= Serendipities =

Book by Umberto Eco

First edition
(publ. Columbia University Press)

Serendipities: Language and Lunacy (originally published in English, translated by William Weaver) is a 1998 collection of essays by Umberto Eco. Dealing with the history of linguistics and Early Modern concepts of a perfect language, the material in the book overlaps with La ricerca della lingua perfetta. As Eco explains it in his preface, serendipity is the positive outcome of some ill-conceived idea.

==Chapters==
1. The Force of Falsity
2. Languages in Paradise
3. From Marco Polo to Leibniz: Stories of Intellectual Misunderstandings
4. The Language of the Austral Land
5. The Linguistics of Joseph de Maistre

In chapter 1, based on a 1994 lecture held at Bologna University, Eco introduces his thesis about consequences of erroneous beliefs.
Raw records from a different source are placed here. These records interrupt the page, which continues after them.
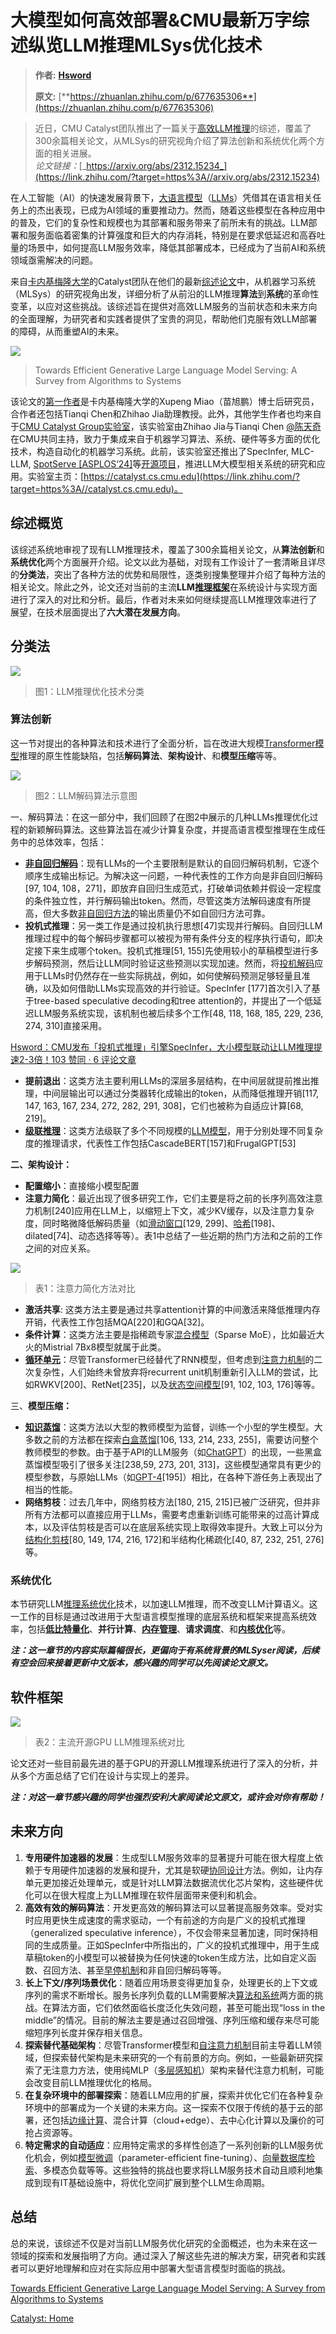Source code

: # 大模型如何高效部署&CMU最新万字综述纵览LLM推理MLSys优化技术
> **作者:** [**Hsword**](https://www.zhihu.com/people/miao-xu-peng)
> 
> **原文:** [**https://zhuanlan.zhihu.com/p/677635306**](https://zhuanlan.zhihu.com/p/677635306)

> 近日，CMU Catalyst团队推出了一篇关于[高效LLM推理](https://zhida.zhihu.com/search?content_id=238715765&content_type=Article&match_order=1&q=%E9%AB%98%E6%95%88LLM%E6%8E%A8%E7%90%86&zhida_source=entity)的综述，覆盖了300余篇相关论文，从MLSys的研究视角介绍了算法创新和系统优化两个方面的相关进展。  
> _论文链接：_[_https://arxiv.org/abs/2312.15234_](https://link.zhihu.com/?target=https%3A//arxiv.org/abs/2312.15234)

在人工智能（AI）的快速发展背景下，[大语言模型](https://zhida.zhihu.com/search?content_id=238715765&content_type=Article&match_order=1&q=%E5%A4%A7%E8%AF%AD%E8%A8%80%E6%A8%A1%E5%9E%8B&zhida_source=entity)（[LLMs](https://zhida.zhihu.com/search?content_id=238715765&content_type=Article&match_order=1&q=LLMs&zhida_source=entity)）凭借其在语言相关任务上的杰出表现，已成为AI领域的重要推动力。然而，随着这些模型在各种应用中的普及，它们的复杂性和规模也为其部署和服务带来了前所未有的挑战。LLM部署和服务面临着密集的计算强度和巨大的内存消耗，特别是在要求低延迟和高吞吐量的场景中，如何提高LLM服务效率，降低其部署成本，已经成为了当前AI和系统领域亟需解决的问题。

来自[卡内基梅隆大学](https://zhida.zhihu.com/search?content_id=238715765&content_type=Article&match_order=1&q=%E5%8D%A1%E5%86%85%E5%9F%BA%E6%A2%85%E9%9A%86%E5%A4%A7%E5%AD%A6&zhida_source=entity)的Catalyst团队在他们的最新[综述论文](https://zhida.zhihu.com/search?content_id=238715765&content_type=Article&match_order=1&q=%E7%BB%BC%E8%BF%B0%E8%AE%BA%E6%96%87&zhida_source=entity)中，从机器学习系统（MLSys）的研究视角出发，详细分析了从前沿的LLM推理**算法**到**系统**的革命性变革，以应对这些挑战。该综述旨在提供对高效LLM服务的当前状态和未来方向的全面理解，为研究者和实践者提供了宝贵的洞见，帮助他们克服有效LLM部署的障碍，从而重塑AI的未来。

![](1_大模型如何高效部署&CMU最新万字综述纵览LLM推理MLSy.jpg)

> Towards Efficient Generative Large Language Model Serving: A Survey from Algorithms to Systems

该论文的[第一作者](https://zhida.zhihu.com/search?content_id=238715765&content_type=Article&match_order=1&q=%E7%AC%AC%E4%B8%80%E4%BD%9C%E8%80%85&zhida_source=entity)是卡内基梅隆大学的Xupeng Miao（苗旭鹏）博士后研究员，合作者还包括Tianqi Chen和Zhihao Jia助理教授。此外，其他学生作者也均来自于[CMU Catalyst Group实验室](https://zhida.zhihu.com/search?content_id=238715765&content_type=Article&match_order=1&q=CMU+Catalyst+Group%E5%AE%9E%E9%AA%8C%E5%AE%A4&zhida_source=entity)，该实验室由Zhihao Jia与Tianqi Chen [@陈天奇](https://www.zhihu.com/people/1d09d935246523c51f69bd13d3c35cfe) 在CMU共同主持，致力于集成来自于机器学习算法、系统、硬件等多方面的优化技术，构造自动化的机器学习系统。此前，该实验室还推出了SpecInfer, MLC-LLM, [SpotServe \[ASPLOS‘24\]](https://zhida.zhihu.com/search?content_id=238715765&content_type=Article&match_order=1&q=SpotServe+%5BASPLOS%E2%80%9824%5D&zhida_source=entity)等[开源项目](https://zhida.zhihu.com/search?content_id=238715765&content_type=Article&match_order=1&q=%E5%BC%80%E6%BA%90%E9%A1%B9%E7%9B%AE&zhida_source=entity)，推进LLM大模型相关系统的研究和应用。实验室主页：[https://catalyst.cs.cmu.edu](https://link.zhihu.com/?target=https%3A//catalyst.cs.cmu.edu)。

综述概览
----

该综述系统地审视了现有LLM推理技术，覆盖了300余篇相关论文，从**算法创新**和**系统优化**两个方面展开介绍。论文以此为基础，对现有工作设计了一套清晰且详尽的**分类法**，突出了各种方法的优势和局限性，逐类别搜集整理并介绍了每种方法的相关论文。除此之外，论文还对当前的主流**LLM**[**推理框架**](https://zhida.zhihu.com/search?content_id=238715765&content_type=Article&match_order=1&q=%E6%8E%A8%E7%90%86%E6%A1%86%E6%9E%B6&zhida_source=entity)在系统设计与实现方面进行了深入的对比和分析。最后，作者对未来如何继续提高LLM推理效率进行了展望，在技术层面提出了**六大潜在发展方向**。

分类法
---

![](2_大模型如何高效部署&CMU最新万字综述纵览LLM推理MLSy.jpg)

> 图1：LLM推理优化技术分类

### 算法创新

这一节对提出的各种算法和技术进行了全面分析，旨在改进大规模[Transformer模型](https://zhida.zhihu.com/search?content_id=238715765&content_type=Article&match_order=1&q=Transformer%E6%A8%A1%E5%9E%8B&zhida_source=entity)推理的原生性能缺陷，包括**解码算法**、**架构设计**、和**模型压缩**等等。

![](3_大模型如何高效部署&CMU最新万字综述纵览LLM推理MLSy.jpg)

> 图2：LLM解码算法示意图

一、解码算法：在这一部分中，我们回顾了在图2中展示的几种LLMs推理优化过程的新颖解码算法。这些算法旨在减少计算复杂度，并提高语言模型推理在生成任务中的总体效率，包括：

*   [**非自回归解码**](https://zhida.zhihu.com/search?content_id=238715765&content_type=Article&match_order=1&q=%E9%9D%9E%E8%87%AA%E5%9B%9E%E5%BD%92%E8%A7%A3%E7%A0%81&zhida_source=entity)：现有LLMs的一个主要限制是默认的自回归解码机制，它逐个顺序生成输出标记。为解决这一问题，一种代表性的工作方向是非自回归解码\[97, 104, 108，271\]，即放弃自回归生成范式，打破单词依赖并假设一定程度的条件独立性，并行解码输出token。然而，尽管这类方法解码速度有所提高，但大多数[非自回归方法](https://zhida.zhihu.com/search?content_id=238715765&content_type=Article&match_order=1&q=%E9%9D%9E%E8%87%AA%E5%9B%9E%E5%BD%92%E6%96%B9%E6%B3%95&zhida_source=entity)的输出质量仍不如自回归方法可靠。
*   **投机式推理**：另一类工作是通过投机执行思想\[47\]实现并行解码。自回归LLM推理过程中的每个解码步骤都可以被视为带有条件分支的程序执行语句，即决定接下来生成哪个token。投机式推理\[51, 155\]先使用较小的草稿模型进行多步解码预测，然后让LLM同时验证这些预测以实现加速。然而，将[投机解码](https://zhida.zhihu.com/search?content_id=238715765&content_type=Article&match_order=1&q=%E6%8A%95%E6%9C%BA%E8%A7%A3%E7%A0%81&zhida_source=entity)应用于LLMs时仍然存在一些实际挑战，例如，如何使解码预测足够轻量且准确，以及如何借助LLMs实现高效的并行验证。SpecInfer \[177\]首次引入了基于tree-based speculative decoding和tree attention的，并提出了一个低延迟LLM服务系统实现，该机制也被后续多个工作\[48, 118, 168, 185, 229, 236, 274, 310\]直接采用。

[Hsword：CMU发布「投机式推理」引擎SpecInfer，大小模型联动让LLM推理提速2-3倍！103 赞同 · 6 评论文章](https://zhuanlan.zhihu.com/p/634342816)

*   **提前退出**：这类方法主要利用LLMs的深层多层结构，在中间层就提前推出推理，中间层输出可以通过分类器转化成输出的token，从而降低推理开销\[117, 147, 163, 167, 234, 272, 282, 291, 308\]，它们也被称为自适应计算\[68, 219\]。
*   [**级联推理**](https://zhida.zhihu.com/search?content_id=238715765&content_type=Article&match_order=1&q=%E7%BA%A7%E8%81%94%E6%8E%A8%E7%90%86&zhida_source=entity)：这类方法级联了多个不同规模的[LLM模型](https://zhida.zhihu.com/search?content_id=238715765&content_type=Article&match_order=1&q=LLM%E6%A8%A1%E5%9E%8B&zhida_source=entity)，用于分别处理不同复杂度的推理请求，代表性工作包括CascadeBERT\[157\]和FrugalGPT\[53\]

**二、架构设计：**

*   **配置缩小**：直接缩小模型配置
*   **注意力简化**：最近出现了很多研究工作，它们主要是将之前的长序列高效注意力机制\[240\]应用在LLM上，以缩短上下文，减少KV缓存，以及注意力复杂度，同时略微降低解码质量（如[滑动窗口](https://zhida.zhihu.com/search?content_id=238715765&content_type=Article&match_order=1&q=%E6%BB%91%E5%8A%A8%E7%AA%97%E5%8F%A3&zhida_source=entity)\[129, 299\]、[哈希](https://zhida.zhihu.com/search?content_id=238715765&content_type=Article&match_order=1&q=%E5%93%88%E5%B8%8C&zhida_source=entity)\[198\]、dilated\[74\]、动态选择等等）。表1中总结了一些近期的热门方法和之前的工作之间的对应关系。

![](4_大模型如何高效部署&CMU最新万字综述纵览LLM推理MLSy.jpg)

> 表1：注意力简化方法对比

*   **激活共享**: 这类方法主要是通过共享attention计算的中间激活来降低推理内存开销，代表性工作包括MQA\[220\]和GQA\[32\]。
*   **条件计算**：这类方法主要是指稀疏专家[混合模型](https://zhida.zhihu.com/search?content_id=238715765&content_type=Article&match_order=1&q=%E6%B7%B7%E5%90%88%E6%A8%A1%E5%9E%8B&zhida_source=entity)（Sparse MoE），比如最近大火的Mistrial 7Bx8模型就属于此类。
*   [**循环单元**](https://zhida.zhihu.com/search?content_id=238715765&content_type=Article&match_order=1&q=%E5%BE%AA%E7%8E%AF%E5%8D%95%E5%85%83&zhida_source=entity)：尽管Transformer已经替代了RNN模型，但考虑到[注意力机制](https://zhida.zhihu.com/search?content_id=238715765&content_type=Article&match_order=2&q=%E6%B3%A8%E6%84%8F%E5%8A%9B%E6%9C%BA%E5%88%B6&zhida_source=entity)的二次复杂性，人们始终未曾放弃将recurrent unit机制重新引入LLM的尝试，比如RWKV\[200\]、RetNet\[235\]，以及[状态空间模型](https://zhida.zhihu.com/search?content_id=238715765&content_type=Article&match_order=1&q=%E7%8A%B6%E6%80%81%E7%A9%BA%E9%97%B4%E6%A8%A1%E5%9E%8B&zhida_source=entity)\[91, 102, 103, 176\]等等。

三、**模型压缩：**

*   [**知识蒸馏**](https://zhida.zhihu.com/search?content_id=238715765&content_type=Article&match_order=1&q=%E7%9F%A5%E8%AF%86%E8%92%B8%E9%A6%8F&zhida_source=entity)：这类方法以大型的教师模型为监督，训练一个小型的学生模型。大多数之前的方法都在探索[白盒蒸馏](https://zhida.zhihu.com/search?content_id=238715765&content_type=Article&match_order=1&q=%E7%99%BD%E7%9B%92%E8%92%B8%E9%A6%8F&zhida_source=entity)\[106, 133, 214, 233, 255\]，需要访问整个教师模型的参数。由于基于API的LLM服务（如[ChatGPT](https://zhida.zhihu.com/search?content_id=238715765&content_type=Article&match_order=1&q=ChatGPT&zhida_source=entity)）的出现，一些黑盒蒸馏模型吸引了很多关注\[238,59, 273, 201, 313\]，这些模型通常具有更少的模型参数，与原始LLMs（如[GPT-4](https://zhida.zhihu.com/search?content_id=238715765&content_type=Article&match_order=1&q=GPT-4&zhida_source=entity)\[195\]）相比，在各种下游任务上表现出了相当的性能。
*   **网络剪枝**：过去几年中，网络剪枝方法\[180, 215, 215\]已被广泛研究，但并非所有方法都可以直接应用于LLMs，需要考虑重新训练可能带来的过高计算成本，以及评估剪枝是否可以在底层系统实现上取得效率提升。大致上可以分为[结构化剪枝](https://zhida.zhihu.com/search?content_id=238715765&content_type=Article&match_order=1&q=%E7%BB%93%E6%9E%84%E5%8C%96%E5%89%AA%E6%9E%9D&zhida_source=entity)\[80, 149, 174, 216, 172\]和半结构化稀疏化\[40, 87, 232, 251, 276\]等。

### 系统优化

本节研究LLM[推理系统优化](https://zhida.zhihu.com/search?content_id=238715765&content_type=Article&match_order=1&q=%E6%8E%A8%E7%90%86%E7%B3%BB%E7%BB%9F%E4%BC%98%E5%8C%96&zhida_source=entity)技术，以加速LLM推理，而不改变LLM计算语义。这一工作的目标是通过改进用于大型语言模型推理的底层系统和框架来提高系统效率，包括[**低比特量化**](https://zhida.zhihu.com/search?content_id=238715765&content_type=Article&match_order=1&q=%E4%BD%8E%E6%AF%94%E7%89%B9%E9%87%8F%E5%8C%96&zhida_source=entity)、**并行计算**、[**内存管理**](https://zhida.zhihu.com/search?content_id=238715765&content_type=Article&match_order=1&q=%E5%86%85%E5%AD%98%E7%AE%A1%E7%90%86&zhida_source=entity)、**请求调度**、和[**内核优化**](https://zhida.zhihu.com/search?content_id=238715765&content_type=Article&match_order=1&q=%E5%86%85%E6%A0%B8%E4%BC%98%E5%8C%96&zhida_source=entity)等。

_**注：这一章节的内容实际篇幅很长，更偏向于有系统背景的MLSyser阅读，后续有空会回来接着更新中文版本，感兴趣的同学可以先阅读论文原文。**_

软件框架
----

![](大模型如何高效部署&CMU最新万字综述纵览LLM推理MLSy.jpg)

> 表2：主流开源GPU LLM推理系统对比

论文还对一些目前最先进的基于GPU的开源LLM推理系统进行了深入的分析，并从多个方面总结了它们在设计与实现上的差异。

_**注：对这一章节感兴趣的同学也强烈安利大家阅读论文原文，或许会对你有帮助！**_

未来方向
----

1.  **专用硬件加速器的发展**：生成型LLM服务效率的显著提升可能在很大程度上依赖于专用硬件加速器的发展和提升，尤其是软硬[协同设计](https://zhida.zhihu.com/search?content_id=238715765&content_type=Article&match_order=1&q=%E5%8D%8F%E5%90%8C%E8%AE%BE%E8%AE%A1&zhida_source=entity)方法。例如，让内存单元更加接近处理单元，或是针对LLM算法数据流优化芯片架构，这些硬件优化可以在很大程度上为LLM推理在软件层面带来便利和机会。
2.  **高效有效的解码算法**：开发更高效的解码算法可以显著提高服务效率。受对实时应用更快生成速度的需求驱动，一个有前途的方向是广义的投机式推理（generalized speculative inference），不仅会带来显著加速，同时保持相同的生成质量。正如SpecInfer中所指出的，广义的投机式推理中，用于生成草稿token的小模型可以被替换为任何快速的token生成方法，比如自定义函数、召回方法、甚至[早停机制](https://zhida.zhihu.com/search?content_id=238715765&content_type=Article&match_order=1&q=%E6%97%A9%E5%81%9C%E6%9C%BA%E5%88%B6&zhida_source=entity)和非自回归解码等等。
3.  **长上下文/序列场景优化**：随着应用场景变得更加复杂，处理更长的上下文或序列的需求不断增长。服务长序列负载的LLM需要解决[算法和系统](https://zhida.zhihu.com/search?content_id=238715765&content_type=Article&match_order=1&q=%E7%AE%97%E6%B3%95%E5%92%8C%E7%B3%BB%E7%BB%9F&zhida_source=entity)两方面的挑战。在算法方面，它们依然面临长度泛化失效问题，甚至可能出现“loss in the middle”的情况。目前的解法主要是通过召回增强、序列压缩和缓存来尽可能缩短序列长度并保存相关信息。
4.  **探索替代基础架构**：尽管Transformer模型和[自注意力机制](https://zhida.zhihu.com/search?content_id=238715765&content_type=Article&match_order=1&q=%E8%87%AA%E6%B3%A8%E6%84%8F%E5%8A%9B%E6%9C%BA%E5%88%B6&zhida_source=entity)目前主导着LLM领域，但探索替代架构是未来研究的一个有前景的方向。例如，一些最新研究探索了无注意力方法，使用纯MLP（[多层感知机](https://zhida.zhihu.com/search?content_id=238715765&content_type=Article&match_order=1&q=%E5%A4%9A%E5%B1%82%E6%84%9F%E7%9F%A5%E6%9C%BA&zhida_source=entity)）架构来替代注意力机制，可能会改变目前LLM推理优化的格局。
5.  **在复杂环境中的部署探索**：随着LLM应用的扩展，探索并优化它们在各种复杂环境中的部署成为一个关键的未来方向。这一探索不仅限于传统的基于云的部署，还包括[边缘计算](https://zhida.zhihu.com/search?content_id=238715765&content_type=Article&match_order=1&q=%E8%BE%B9%E7%BC%98%E8%AE%A1%E7%AE%97&zhida_source=entity)、混合计算（cloud+edge）、去中心化计算以及廉价的可抢占资源等。
6.  **特定需求的自动适应**：应用特定需求的多样性创造了一系列创新的LLM服务优化机会，例如[模型微调](https://zhida.zhihu.com/search?content_id=238715765&content_type=Article&match_order=1&q=%E6%A8%A1%E5%9E%8B%E5%BE%AE%E8%B0%83&zhida_source=entity)（parameter-efficient fine-tuning）、[向量数据库检索](https://zhida.zhihu.com/search?content_id=238715765&content_type=Article&match_order=1&q=%E5%90%91%E9%87%8F%E6%95%B0%E6%8D%AE%E5%BA%93%E6%A3%80%E7%B4%A2&zhida_source=entity)、多模态负载等等。这些独特的挑战也要求将LLM服务技术自动且顺利地集成到现有IT基础设施中，将优化空间扩展到整个LLM生命周期。

总结
--

总的来说，该综述不仅是对当前LLM服务优化研究的全面概述，也为未来在这一领域的探索和发展指明了方向。通过深入了解这些先进的解决方案，研究者和实践者可以更好地理解和应对在实际应用中部署大型语言模型时面临的挑战。

[Towards Efficient Generative Large Language Model Serving: A Survey from Algorithms to Systems](https://arxiv.org/abs/2312.15234)

[Catalyst: Home](https://catalyst.cs.cmu.edu/)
Chapter 2 contains essentially the same material as chapters 1 and 3 of La ricerca della lingua perfetta, while chapter 3 is a reworking of its chapters 7 and 14(5). Chapters 4 and 5 have been published as essays in honor of Luigi Rosiello and deal with La Terre Australe connue by Gabriel de Foigny and Joseph de Maistre's views as exposed in his Soirees de Saint Petersbourg.

==Editions==
- Columbia University Press, New York (1998 - trans. William Weaver) ISBN 0-231-11134-7.
- Phoenix, London (1998).
- Weidenfeld & Nicolson, London (1999).
- Harvest Books, Fort Washington, PA (1999) ISBN 0-15-600751-7.